_DATA FOR ANALYSIS_
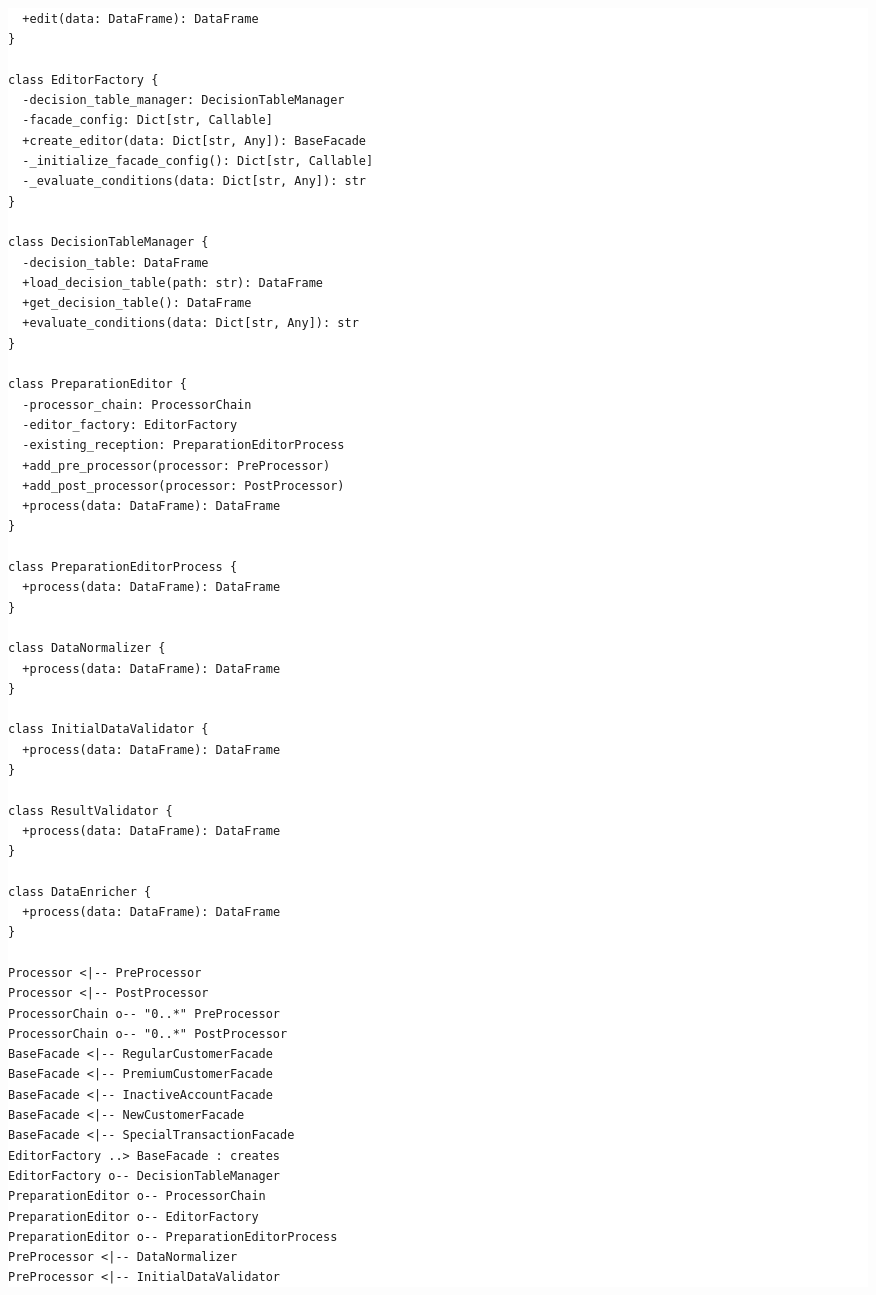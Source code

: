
 ```plantuml
  +edit(data: DataFrame): DataFrame
}

class EditorFactory {
  -decision_table_manager: DecisionTableManager
  -facade_config: Dict[str, Callable]
  +create_editor(data: Dict[str, Any]): BaseFacade
  -_initialize_facade_config(): Dict[str, Callable]
  -_evaluate_conditions(data: Dict[str, Any]): str
}

class DecisionTableManager {
  -decision_table: DataFrame
  +load_decision_table(path: str): DataFrame
  +get_decision_table(): DataFrame
  +evaluate_conditions(data: Dict[str, Any]): str
}

class PreparationEditor {
  -processor_chain: ProcessorChain
  -editor_factory: EditorFactory
  -existing_reception: PreparationEditorProcess
  +add_pre_processor(processor: PreProcessor)
  +add_post_processor(processor: PostProcessor)
  +process(data: DataFrame): DataFrame
}

class PreparationEditorProcess {
  +process(data: DataFrame): DataFrame
}

class DataNormalizer {
  +process(data: DataFrame): DataFrame
}

class InitialDataValidator {
  +process(data: DataFrame): DataFrame
}

class ResultValidator {
  +process(data: DataFrame): DataFrame
}

class DataEnricher {
  +process(data: DataFrame): DataFrame
}

Processor <|-- PreProcessor
Processor <|-- PostProcessor
ProcessorChain o-- "0..*" PreProcessor
ProcessorChain o-- "0..*" PostProcessor
BaseFacade <|-- RegularCustomerFacade
BaseFacade <|-- PremiumCustomerFacade
BaseFacade <|-- InactiveAccountFacade
BaseFacade <|-- NewCustomerFacade
BaseFacade <|-- SpecialTransactionFacade
EditorFactory ..> BaseFacade : creates
EditorFactory o-- DecisionTableManager
PreparationEditor o-- ProcessorChain
PreparationEditor o-- EditorFactory
PreparationEditor o-- PreparationEditorProcess
PreProcessor <|-- DataNormalizer
PreProcessor <|-- InitialDataValidator
```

_PROBLEM TO SOLVE_
Search the records above for the string "class". Copy every line that contains it.

_RESULT OF THE TASK_
class EditorFactory {
class DecisionTableManager {
class PreparationEditor {
class PreparationEditorProcess {
class DataNormalizer {
class InitialDataValidator {
class ResultValidator {
class DataEnricher {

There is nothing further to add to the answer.